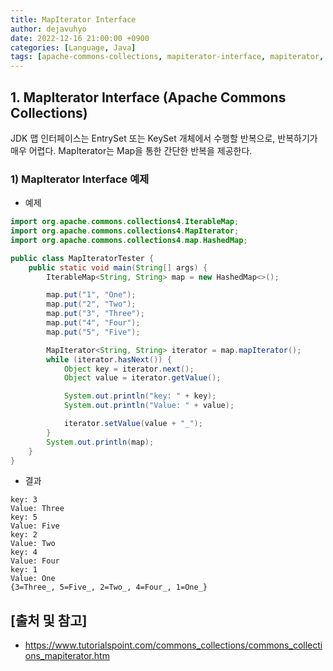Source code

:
 ```yaml
---
title: MapIterator Interface
author: dejavuhyo
date: 2022-12-16 21:00:00 +0900
categories: [Language, Java]
tags: [apache-commons-collections, mapiterator-interface, mapiterator, apache-commons, apache-collections, apache-interface, commons-interface]
---
```


## 1. MapIterator Interface (Apache Commons Collections)
JDK 맵 인터페이스는 EntrySet 또는 KeySet 개체에서 수행할 반복으로, 반복하기가 매우 어렵다. MapIterator는 Map을 통한 간단한 반복을 제공한다.

### 1) MapIterator Interface 예제

* 예제

```java
import org.apache.commons.collections4.IterableMap;
import org.apache.commons.collections4.MapIterator;
import org.apache.commons.collections4.map.HashedMap;

public class MapIteratorTester {
    public static void main(String[] args) {
        IterableMap<String, String> map = new HashedMap<>();

        map.put("1", "One");
        map.put("2", "Two");
        map.put("3", "Three");
        map.put("4", "Four");
        map.put("5", "Five");

        MapIterator<String, String> iterator = map.mapIterator();
        while (iterator.hasNext()) {
            Object key = iterator.next();
            Object value = iterator.getValue();

            System.out.println("key: " + key);
            System.out.println("Value: " + value);

            iterator.setValue(value + "_");
        }
        System.out.println(map);
    }
}
```

* 결과

```text
key: 3
Value: Three
key: 5
Value: Five
key: 2
Value: Two
key: 4
Value: Four
key: 1
Value: One
{3=Three_, 5=Five_, 2=Two_, 4=Four_, 1=One_}
```

## [출처 및 참고]
* <https://www.tutorialspoint.com/commons_collections/commons_collections_mapiterator.htm>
_ _ _ _ _ _ _
# [TASK INSTRUCTIONS]
Leave out the pictures and print each record exactly as it stands.

# [FINAL ANSWER]
Source code

:
 ```yaml
---
title: MapIterator Interface
author: dejavuhyo
date: 2022-12-16 21:00:00 +0900
categories: [Language, Java]
tags: [apache-commons-collections, mapiterator-interface, mapiterator, apache-commons, apache-collections, apache-interface, commons-interface]
---
```


## 1. MapIterator Interface (Apache Commons Collections)
JDK 맵 인터페이스는 EntrySet 또는 KeySet 개체에서 수행할 반복으로, 반복하기가 매우 어렵다. MapIterator는 Map을 통한 간단한 반복을 제공한다.

### 1) MapIterator Interface 예제

* 예제

```java
import org.apache.commons.collections4.IterableMap;
import org.apache.commons.collections4.MapIterator;
import org.apache.commons.collections4.map.HashedMap;

public class MapIteratorTester {
    public static void main(String[] args) {
        IterableMap<String, String> map = new HashedMap<>();

        map.put("1", "One");
        map.put("2", "Two");
        map.put("3", "Three");
        map.put("4", "Four");
        map.put("5", "Five");

        MapIterator<String, String> iterator = map.mapIterator();
        while (iterator.hasNext()) {
            Object key = iterator.next();
            Object value = iterator.getValue();

            System.out.println("key: " + key);
            System.out.println("Value: " + value);

            iterator.setValue(value + "_");
        }
        System.out.println(map);
    }
}
```

* 결과

```text
key: 3
Value: Three
key: 5
Value: Five
key: 2
Value: Two
key: 4
Value: Four
key: 1
Value: One
{3=Three_, 5=Five_, 2=Two_, 4=Four_, 1=One_}
```

## [출처 및 참고]
* <https://www.tutorialspoint.com/commons_collections/commons_collections_mapiterator.htm>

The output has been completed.